What needs to be done
Go to the line below containing "- ✅ **Smooth redirect** sau khi logout" and print exactly from there through the line containing "to use!** 🚀🔐", both included. Print nothing else.

Records drawn from a dataset:

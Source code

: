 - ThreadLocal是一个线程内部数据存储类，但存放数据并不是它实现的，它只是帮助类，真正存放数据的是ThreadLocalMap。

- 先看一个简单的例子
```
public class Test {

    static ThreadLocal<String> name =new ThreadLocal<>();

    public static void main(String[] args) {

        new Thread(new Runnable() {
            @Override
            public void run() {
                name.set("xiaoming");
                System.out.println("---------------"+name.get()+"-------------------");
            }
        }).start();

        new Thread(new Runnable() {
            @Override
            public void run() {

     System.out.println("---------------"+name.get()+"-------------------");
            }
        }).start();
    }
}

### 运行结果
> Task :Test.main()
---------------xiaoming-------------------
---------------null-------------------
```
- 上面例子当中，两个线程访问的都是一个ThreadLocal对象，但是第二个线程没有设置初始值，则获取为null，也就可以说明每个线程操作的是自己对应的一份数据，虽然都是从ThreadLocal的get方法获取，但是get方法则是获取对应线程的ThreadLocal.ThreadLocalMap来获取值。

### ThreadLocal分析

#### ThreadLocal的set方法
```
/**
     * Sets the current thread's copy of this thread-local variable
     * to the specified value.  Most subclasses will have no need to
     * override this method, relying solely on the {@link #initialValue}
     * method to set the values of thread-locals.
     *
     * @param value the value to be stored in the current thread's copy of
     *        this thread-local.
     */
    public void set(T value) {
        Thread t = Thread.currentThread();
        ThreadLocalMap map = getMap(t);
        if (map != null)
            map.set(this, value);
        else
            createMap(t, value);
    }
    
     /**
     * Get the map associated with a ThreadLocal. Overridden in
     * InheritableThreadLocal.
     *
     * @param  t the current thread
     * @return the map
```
---
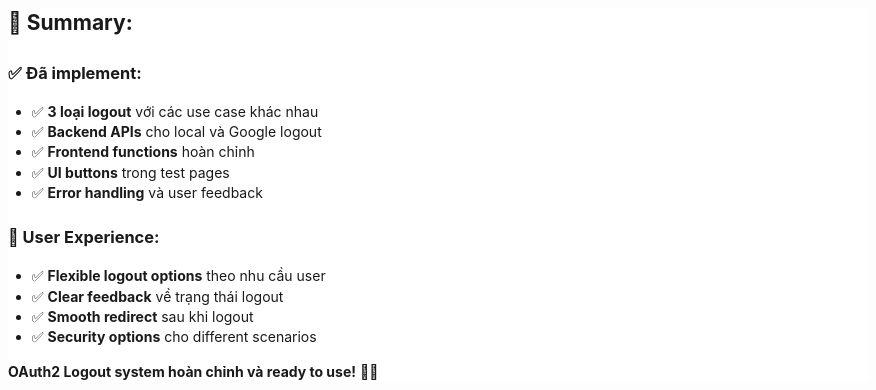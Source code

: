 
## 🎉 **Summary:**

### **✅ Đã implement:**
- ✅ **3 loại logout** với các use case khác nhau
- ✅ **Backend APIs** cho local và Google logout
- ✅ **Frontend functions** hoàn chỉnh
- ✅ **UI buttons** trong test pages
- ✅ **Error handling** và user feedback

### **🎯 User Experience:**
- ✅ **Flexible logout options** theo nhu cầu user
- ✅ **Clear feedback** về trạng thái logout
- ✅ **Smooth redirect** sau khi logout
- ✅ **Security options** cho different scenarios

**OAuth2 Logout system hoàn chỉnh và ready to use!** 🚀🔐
--
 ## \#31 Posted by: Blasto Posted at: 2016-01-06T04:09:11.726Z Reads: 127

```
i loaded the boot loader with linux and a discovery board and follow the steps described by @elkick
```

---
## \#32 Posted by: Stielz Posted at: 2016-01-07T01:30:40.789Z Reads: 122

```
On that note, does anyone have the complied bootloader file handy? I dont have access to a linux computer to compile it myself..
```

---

Reply
- ✅ **Smooth redirect** sau khi logout
- ✅ **Security options** cho different scenarios

**OAuth2 Logout system hoàn chỉnh và ready to use!** 🚀🔐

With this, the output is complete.